5160. — À M. DE CIDEVILLE.
À Ferney, le 26 janvier.

Mon ancien ami, votre jolie relation du mariage du jeune Dupuis nous vient comme de cire : car figurez-vous que nous marions Mlle Corneille, dans quelques jours, à un jeune Dupuits[1] d’environ vingt-trois ans et demi, cornette de dragons, possédant environ huit mille livres de rente en fonds de terre à la porte de notre château, d’une figure très-agréable, de mœurs charmantes qui n’ont rien du dragon, La différence entre ce Dupuits et celui de la Comédie, c’est que le nôtre n’a point de père qui fasse des niches à ses enfants ; c’est un orphelin. Nous logeons chez nous l’orphelin et l’orpheline. Ils s’aiment passionnément ; cela me ragaillardit, et n’empêche pourtant pas que je n’aie une grosse fluxion sur les yeux, et que je ne sois menacé de perdre la vue comme Lamotte.

Avouez, mon ancien ami, que la destinée de ce chiffon d’enfant est singulière. Je voudrais que le bonhomme Pierre revînt au monde pour être témoin de tout cela, et qu’il vît le bonhomme Voltaire menant à l’église la seule personne qui reste de son nom. Je commente l’oncle, je marie la nièce ; ce mariage est venu tout à propos pour me consoler de n’avoir plus à travailler sur des Cid, des Horaces, des Cinna, des Pompée, des Polyeucte. J’en suis à Pertharite, ne vous déplaise. La commission est triste, et ce qui suit n’est pas trop ragoûtant. Il fallait que Pierre eût le diable au corps pour faire imprimer tous ces détestables fatras.
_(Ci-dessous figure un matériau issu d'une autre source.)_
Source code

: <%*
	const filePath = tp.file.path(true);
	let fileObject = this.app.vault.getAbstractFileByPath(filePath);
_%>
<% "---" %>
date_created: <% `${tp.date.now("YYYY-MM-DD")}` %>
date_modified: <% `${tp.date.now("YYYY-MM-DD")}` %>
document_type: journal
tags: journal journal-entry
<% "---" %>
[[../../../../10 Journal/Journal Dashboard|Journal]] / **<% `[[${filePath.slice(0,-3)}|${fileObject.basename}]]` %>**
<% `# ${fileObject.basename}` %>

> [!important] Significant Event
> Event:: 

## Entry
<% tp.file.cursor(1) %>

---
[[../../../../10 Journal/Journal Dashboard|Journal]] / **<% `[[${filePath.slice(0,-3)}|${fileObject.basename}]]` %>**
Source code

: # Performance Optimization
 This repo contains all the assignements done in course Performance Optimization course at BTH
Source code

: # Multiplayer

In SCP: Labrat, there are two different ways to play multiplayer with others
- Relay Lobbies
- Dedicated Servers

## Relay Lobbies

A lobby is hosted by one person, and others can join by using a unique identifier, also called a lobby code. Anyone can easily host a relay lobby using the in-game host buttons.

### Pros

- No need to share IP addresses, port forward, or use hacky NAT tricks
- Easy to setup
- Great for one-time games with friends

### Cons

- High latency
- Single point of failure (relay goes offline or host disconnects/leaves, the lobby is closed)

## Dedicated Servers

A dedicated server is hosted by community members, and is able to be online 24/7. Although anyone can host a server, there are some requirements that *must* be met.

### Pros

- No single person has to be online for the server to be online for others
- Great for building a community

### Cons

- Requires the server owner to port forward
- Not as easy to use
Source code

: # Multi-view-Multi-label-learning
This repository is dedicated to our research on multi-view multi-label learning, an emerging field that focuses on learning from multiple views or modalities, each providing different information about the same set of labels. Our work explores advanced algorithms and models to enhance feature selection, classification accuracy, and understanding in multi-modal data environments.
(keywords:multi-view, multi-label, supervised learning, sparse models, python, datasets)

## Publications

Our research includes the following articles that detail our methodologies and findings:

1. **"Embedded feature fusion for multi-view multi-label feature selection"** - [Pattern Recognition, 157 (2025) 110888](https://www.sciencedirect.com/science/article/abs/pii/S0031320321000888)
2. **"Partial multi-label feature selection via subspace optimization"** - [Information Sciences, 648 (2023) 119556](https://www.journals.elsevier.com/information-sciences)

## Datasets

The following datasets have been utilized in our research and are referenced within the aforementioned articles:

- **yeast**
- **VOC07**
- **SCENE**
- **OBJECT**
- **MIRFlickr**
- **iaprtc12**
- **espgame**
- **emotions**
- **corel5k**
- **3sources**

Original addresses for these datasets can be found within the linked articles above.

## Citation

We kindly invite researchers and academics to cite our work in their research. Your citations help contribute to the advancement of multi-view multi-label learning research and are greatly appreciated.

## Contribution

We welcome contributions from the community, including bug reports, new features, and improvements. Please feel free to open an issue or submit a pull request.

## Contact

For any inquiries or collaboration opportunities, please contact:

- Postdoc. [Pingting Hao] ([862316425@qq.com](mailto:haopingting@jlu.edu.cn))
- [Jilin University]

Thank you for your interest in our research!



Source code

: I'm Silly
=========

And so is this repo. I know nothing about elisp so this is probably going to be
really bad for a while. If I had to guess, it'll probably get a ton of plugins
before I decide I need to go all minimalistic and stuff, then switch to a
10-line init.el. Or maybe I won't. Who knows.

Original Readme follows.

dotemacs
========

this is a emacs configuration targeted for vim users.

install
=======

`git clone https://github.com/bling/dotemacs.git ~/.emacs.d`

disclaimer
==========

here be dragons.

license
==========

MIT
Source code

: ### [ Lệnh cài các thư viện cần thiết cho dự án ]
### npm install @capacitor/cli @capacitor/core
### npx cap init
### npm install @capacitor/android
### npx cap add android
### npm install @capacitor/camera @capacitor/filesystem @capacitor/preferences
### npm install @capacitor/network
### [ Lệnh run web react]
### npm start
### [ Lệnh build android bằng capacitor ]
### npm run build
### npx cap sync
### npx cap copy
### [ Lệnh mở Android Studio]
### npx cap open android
Mlle Corneille, avec sa petite mine, a deux yeux noirs qui valent cent fois mieux que les douze dernières pièces de l’oncle Pierre. L’avez-vous vue ? la connaissez-vous ? c’est une enfant gaie, sensible, honnête, douce, le meilleur petit caractère du monde. Il est vrai qu’elle n’est pas encore parvenue à lire les pièces de son oncle, mais elle a déjà lu quelques romans ; et puis vous savez comment l’esprit vient aux filles[2].

Adieu, mon cher et ancien ami ; je vous embrasse le plus tendrement du monde. V.

  1. Voyez pages 353 et 355.
  2. Titre d’un conte de La Fontaine.